February 13, 2018

Rockwell Group Designs an “Urban Resort” in the Heart of Los Angeles


The Dream Hollywood Hotel and its five nightclubs and restaurants are spread across an entire city block.

With Rockwell Group’s newly opened Dream Hollywood Hotel and its five nightclubs and restaurants spread across an entire city block, partner Shawn Sullivan likes to think of the complex as an “urban resort.” Between the Highlight Room, Beauty & Essex, and Avenue lounges; TAO Asian Bistro; and Luchini Pizzeria & Bar, he says, “It really feels like a new immersive playground for the city that invites both guests and locals to stay and linger; you can just move from one venue to the next.” It’s an unexpected perk in a city where parking and traffic are endless struggles.

Some of these venues opened earlier iterations in New York, and have now been translated for an L.A. sensibility. Whereas the New York versions span the Lower East Side to the Meatpacking District to Midtown, linked by subway lines and taxicabs, they’ve been condensed in L.A. into a single-destination complex centered on a slate alleyway wedged between brick buildings, an homage to New York City’s pedestrian-oriented experience. “The public esplanade allows us to accommodate multiple drop-offs and walk-ups, and not congest the streets,” says Sullivan.

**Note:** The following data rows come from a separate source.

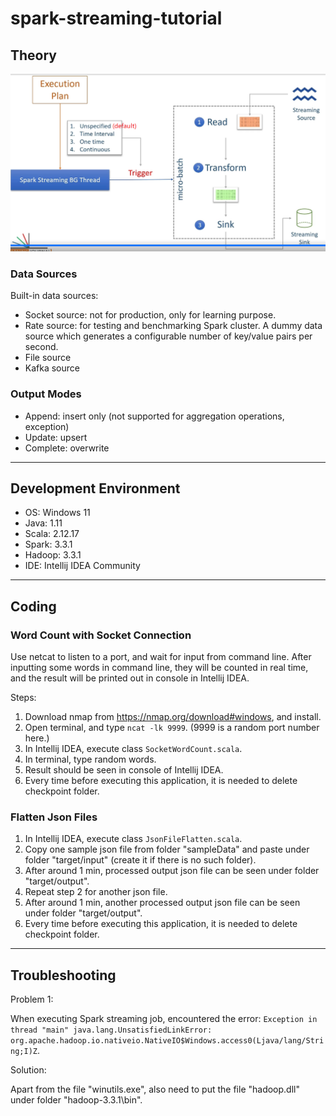 # spark-streaming-tutorial

## Theory

![spark-stream-processing-model.png](img/spark-stream-processing-model.png)

### Data Sources 

Built-in data sources:

- Socket source: not for production, only for learning purpose.
- Rate source: for testing and benchmarking Spark cluster. A dummy data source which generates a configurable number of key/value pairs per second.
- File source
- Kafka source

### Output Modes

- Append: insert only (not supported for aggregation operations, exception)
- Update: upsert
- Complete: overwrite

---

## Development Environment

- OS: Windows 11
- Java: 1.11
- Scala: 2.12.17
- Spark: 3.3.1
- Hadoop: 3.3.1
- IDE: Intellij IDEA Community

---

## Coding

### Word Count with Socket Connection

Use netcat to listen to a port, and wait for input from command line. After inputting some words in command line, they will be counted in real time, and the result will be printed out in console in Intellij IDEA.

Steps: 

1. Download nmap from https://nmap.org/download#windows, and install. 
2. Open terminal, and type `ncat -lk 9999`. (9999 is a random port number here.)
3. In Intellij IDEA, execute class `SocketWordCount.scala`.
4. In terminal, type random words. 
5. Result should be seen in console of Intellij IDEA.
6. Every time before executing this application, it is needed to delete checkpoint folder.

### Flatten Json Files

1. In Intellij IDEA, execute class `JsonFileFlatten.scala`. 
2. Copy one sample json file from folder "sampleData" and paste under folder "target/input" (create it if there is no such folder).
3. After around 1 min, processed output json file can be seen under folder "target/output".
4. Repeat step 2 for another json file. 
5. After around 1 min, another processed output json file can be seen under folder "target/output".
6. Every time before executing this application, it is needed to delete checkpoint folder.

---

## Troubleshooting

Problem 1:

When executing Spark streaming job, encountered the error: `Exception in thread "main" java.lang.UnsatisfiedLinkError: org.apache.hadoop.io.nativeio.NativeIO$Windows.access0(Ljava/lang/String;I)Z`.

Solution: 

Apart from the file "winutils.exe", also need to put the file "hadoop.dll" under folder "hadoop-3.3.1\bin".
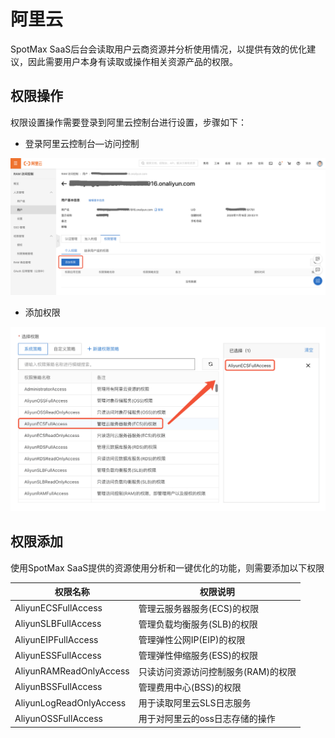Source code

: # 阿里云

SpotMax SaaS后台会读取用户云商资源并分析使用情况，以提供有效的优化建议，因此需要用户本身有读取或操作相关资源产品的权限。

## 权限操作

权限设置操作需要登录到阿里云控制台进行设置，步骤如下：

* 登录阿里云控制台—访问控制

![](<../../.gitbook/assets/image (136).png>)

* 添加权限

![配置策略](<../../.gitbook/assets/image (162).png>)

## 权限添加

使用SpotMax SaaS提供的资源使用分析和一键优化的功能，则需要添加以下权限

| 权限名称                    | 权限说明                 |
| ----------------------- | -------------------- |
| AliyunECSFullAccess     | 管理云服务器服务(ECS)的权限     |
| AliyunSLBFullAccess     | 管理负载均衡服务(SLB)的权限     |
| AliyunEIPFullAccess     | 管理弹性公网IP(EIP)的权限     |
| AliyunESSFullAccess     | 管理弹性伸缩服务(ESS)的权限     |
| AliyunRAMReadOnlyAccess | 只读访问资源访问控制服务(RAM)的权限 |
| AliyunBSSFullAccess     | 管理费用中心(BSS)的权限       |
| AliyunLogReadOnlyAccess | 用于读取阿里云SLS日志服务       |
| AliyunOSSFullAccess     | 用于对阿里云的oss日志存储的操作    |

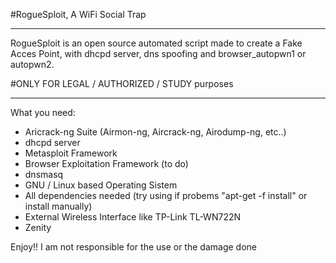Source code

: #RogueSploit, A WiFi Social Trap

***
RogueSploit is an open source automated script made to create a Fake Acces Point, with dhcpd server, dns spoofing and browser_autopwn1 or autopwn2.

#ONLY FOR LEGAL / AUTHORIZED / STUDY purposes

***

What you need:
- Aricrack-ng Suite (Airmon-ng, Aircrack-ng, Airodump-ng, etc..)<br />
- dhcpd server<br />
- Metasploit Framework<br />
- Browser Exploitation Framework (to do)<br />
- dnsmasq<br />
- GNU / Linux based Operating Sistem<br />
- All dependencies needed (try using if probems "apt-get -f install" or install manually)<br />
- External Wireless Interface like TP-Link TL-WN722N<br />
- Zenity<br />

Enjoy!!
I am not responsible for the use or the damage done
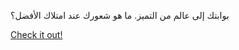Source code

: بوابتك إلى عالم من التميز. ما هو شعورك عند امتلاك الأفضل؟

[Check it out!](https://www.facebook.com/share/17TW2PL6Tj/)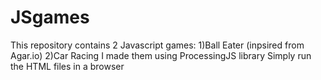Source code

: # JSgames
This repository contains 2 Javascript games:
1)Ball Eater (inpsired from Agar.io)
2)Car Racing
I made them using ProcessingJS library
Simply run the HTML files in a browser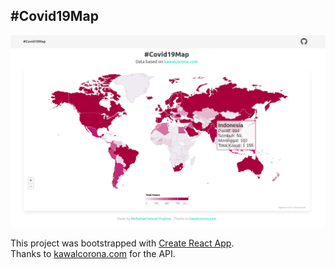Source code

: ## #Covid19Map

![solarized vim](https://github.com/MuhamadIsmuaji/covid19map/blob/default-branch/src/app-ss-new.png)


This project was bootstrapped with [Create React App](https://github.com/facebook/create-react-app).<br/>
Thanks to [kawalcorona.com](https://kawalcorona.com) for the API.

And in response to L.A.’s climate (and undoubtedly its earlier last call of 2:00 a.m.), the venues have been modified to take greater advantage of sunlight. Each space is equipped with flexible features that allow both daytime and nighttime uses: sliding doors, terraces, and fully operable windows. In an update from its older New York counterpart, Hollywood’s Avenue nightclub contains a fixed translucent roof courtyard with a fully retractable center and easily movable furniture and plants, so that the dance floor can double as a banquet space during the day. And in the Highlight Room, the motorized pool floor can rise to the level of the pool deck, increasing the square footage of dry floor space whenever needed.

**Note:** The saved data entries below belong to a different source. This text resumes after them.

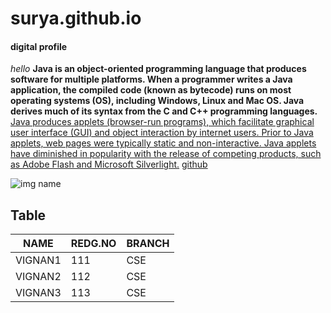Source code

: # surya.github.io
#### digital profile
<i> hello </i>
<b> Java is an object-oriented programming language that produces software for multiple platforms. When a programmer writes a Java application, the compiled code (known as bytecode) runs on most operating systems (OS), including Windows, Linux and Mac OS. Java derives much of its syntax from the C and C++ programming languages.</b>
<u> Java produces applets (browser-run programs), which facilitate graphical user interface (GUI) and object interaction by internet users. Prior to Java applets, web pages were typically static and non-interactive. Java applets have diminished in popularity with the release of competing products, such as Adobe Flash and Microsoft Silverlight.</u>
[github]("www.google.com")


![img name](https://img.collegedekhocdn.com/media/img/institute/crawled_images/Vishwakarma_Institute_Of_Information_Technology1.png?tr=w-250,h-150)

## Table
|NAME|REDG.NO|BRANCH|
|----|-------|------|
|VIGNAN1|111|CSE|
|VIGNAN2|112|CSE|
|VIGNAN3|113|CSE|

The Dream hotel itself reflects L.A.’s Modernist indoor-outdoor legacy with floor-to-ceiling operable glass in the lobby, where the airy double-height foyer brims with plants and patches of real grass growing between the white-stone floor tiles. Upstairs in the 178 guest rooms, Modernist wooden furniture commingles with abstract art dotting the walls. In some of the rooms, if you squint, you can make out the pattern of headlights lined bumper to bumper along the 405—perhaps the most quintessentially L.A. feature of all.